The government could start using financial reserves as early as next month, the minister warned. Libya has a budget of $54 billion this year but Al-Jazi estimated that before November, they will be obliged to use other means to run the country such as “other sources beside the budget, beside the government accounts.”
The budget is heavily dependent on oil revenues. Minister Al-jazi admitted that they have been “working on a cash-flow basis” because it is now “short.” Oil production reached 1,6million barrels per day after the war and generated $4billion per month for the state. The Minister highlighted that there are enough “unused balances” which can cover their expenditure for the year. Libya is estimated to have more than $100billion in foreign reserves and sovereign wealth fund with assets above $60billion.

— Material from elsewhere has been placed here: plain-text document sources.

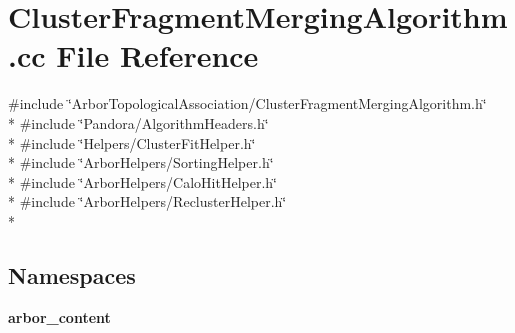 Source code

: \section{Cluster\+Fragment\+Merging\+Algorithm.\+cc File Reference}
\label{ClusterFragmentMergingAlgorithm_8cc}
{\ttfamily \#include \char`\"{}Arbor\+Topological\+Association/\+Cluster\+Fragment\+Merging\+Algorithm.\+h\char`\"{}}\\*
{\ttfamily \#include \char`\"{}Pandora/\+Algorithm\+Headers.\+h\char`\"{}}\\*
{\ttfamily \#include \char`\"{}Helpers/\+Cluster\+Fit\+Helper.\+h\char`\"{}}\\*
{\ttfamily \#include \char`\"{}Arbor\+Helpers/\+Sorting\+Helper.\+h\char`\"{}}\\*
{\ttfamily \#include \char`\"{}Arbor\+Helpers/\+Calo\+Hit\+Helper.\+h\char`\"{}}\\*
{\ttfamily \#include \char`\"{}Arbor\+Helpers/\+Recluster\+Helper.\+h\char`\"{}}\\*
\subsection*{Namespaces}
\begin{DoxyCompactItemize}
\item 
 {\bf arbor\+\_\+content}
\end{DoxyCompactItemize}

Mohammed Ali Abdallah, a member of the national assembly’s budget committee, said the situation won’t force Libya into bankruptcy. He added that a solution should be found because “the longer you’re out of the market [the more] you lose credibility with clients as a supplier.”
The Governor of the Central Bank is against the usage of Libya’s foreign exchange reserves or cash deposits in its sovereign wealth fund. He also reduced the economic growth forecast of the International Monetary Fund to 5% from 18% if the crisis continues.